[[ Supplied data open ]]

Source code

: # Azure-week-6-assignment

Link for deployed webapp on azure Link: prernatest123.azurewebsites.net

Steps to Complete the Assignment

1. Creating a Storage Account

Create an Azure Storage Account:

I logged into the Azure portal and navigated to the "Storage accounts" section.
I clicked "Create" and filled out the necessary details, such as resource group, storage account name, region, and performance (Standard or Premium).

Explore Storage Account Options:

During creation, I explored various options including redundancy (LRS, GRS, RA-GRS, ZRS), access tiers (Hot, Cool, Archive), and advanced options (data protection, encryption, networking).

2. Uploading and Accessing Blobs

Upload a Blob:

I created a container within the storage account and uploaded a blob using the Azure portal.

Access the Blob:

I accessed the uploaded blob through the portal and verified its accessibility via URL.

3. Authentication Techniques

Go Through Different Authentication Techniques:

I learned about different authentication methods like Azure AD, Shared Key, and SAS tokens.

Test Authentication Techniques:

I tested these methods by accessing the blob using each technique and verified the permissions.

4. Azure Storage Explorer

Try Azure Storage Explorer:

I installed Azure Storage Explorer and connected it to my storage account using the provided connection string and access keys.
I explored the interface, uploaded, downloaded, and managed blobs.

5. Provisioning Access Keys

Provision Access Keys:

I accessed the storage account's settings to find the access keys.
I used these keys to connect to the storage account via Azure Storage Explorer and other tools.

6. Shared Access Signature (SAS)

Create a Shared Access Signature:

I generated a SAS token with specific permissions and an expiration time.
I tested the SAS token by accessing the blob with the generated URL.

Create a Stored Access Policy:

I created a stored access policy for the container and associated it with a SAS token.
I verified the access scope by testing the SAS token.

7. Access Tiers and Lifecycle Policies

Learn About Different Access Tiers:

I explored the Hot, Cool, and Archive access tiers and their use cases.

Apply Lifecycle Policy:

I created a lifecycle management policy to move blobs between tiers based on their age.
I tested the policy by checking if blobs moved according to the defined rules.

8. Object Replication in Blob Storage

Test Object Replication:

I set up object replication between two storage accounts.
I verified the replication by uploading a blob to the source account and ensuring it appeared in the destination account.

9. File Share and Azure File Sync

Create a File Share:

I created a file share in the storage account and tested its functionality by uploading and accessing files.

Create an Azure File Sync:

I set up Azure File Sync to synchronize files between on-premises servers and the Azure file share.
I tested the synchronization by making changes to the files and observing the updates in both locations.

[[ Supplied data closed ]]

# The task
Output the listing in full. Leave every line unchanged.

# Answer to this task
Source code

: # Azure-week-6-assignment

Link for deployed webapp on azure Link: prernatest123.azurewebsites.net

Steps to Complete the Assignment

1. Creating a Storage Account

Create an Azure Storage Account:

I logged into the Azure portal and navigated to the "Storage accounts" section.
I clicked "Create" and filled out the necessary details, such as resource group, storage account name, region, and performance (Standard or Premium).

Explore Storage Account Options:

During creation, I explored various options including redundancy (LRS, GRS, RA-GRS, ZRS), access tiers (Hot, Cool, Archive), and advanced options (data protection, encryption, networking).

2. Uploading and Accessing Blobs

Upload a Blob:

I created a container within the storage account and uploaded a blob using the Azure portal.

Access the Blob:

I accessed the uploaded blob through the portal and verified its accessibility via URL.

3. Authentication Techniques

Go Through Different Authentication Techniques:

I learned about different authentication methods like Azure AD, Shared Key, and SAS tokens.

Test Authentication Techniques:

I tested these methods by accessing the blob using each technique and verified the permissions.

4. Azure Storage Explorer

Try Azure Storage Explorer:

I installed Azure Storage Explorer and connected it to my storage account using the provided connection string and access keys.
I explored the interface, uploaded, downloaded, and managed blobs.

5. Provisioning Access Keys

Provision Access Keys:

I accessed the storage account's settings to find the access keys.
I used these keys to connect to the storage account via Azure Storage Explorer and other tools.

6. Shared Access Signature (SAS)

Create a Shared Access Signature:

I generated a SAS token with specific permissions and an expiration time.
I tested the SAS token by accessing the blob with the generated URL.

Create a Stored Access Policy:

I created a stored access policy for the container and associated it with a SAS token.
I verified the access scope by testing the SAS token.

7. Access Tiers and Lifecycle Policies

Learn About Different Access Tiers:

I explored the Hot, Cool, and Archive access tiers and their use cases.

Apply Lifecycle Policy:

I created a lifecycle management policy to move blobs between tiers based on their age.
I tested the policy by checking if blobs moved according to the defined rules.

8. Object Replication in Blob Storage

Test Object Replication:

I set up object replication between two storage accounts.
I verified the replication by uploading a blob to the source account and ensuring it appeared in the destination account.

9. File Share and Azure File Sync

Create a File Share:

I created a file share in the storage account and tested its functionality by uploading and accessing files.

Create an Azure File Sync:

I set up Azure File Sync to synchronize files between on-premises servers and the Azure file share.
I tested the synchronization by making changes to the files and observing the updates in both locations.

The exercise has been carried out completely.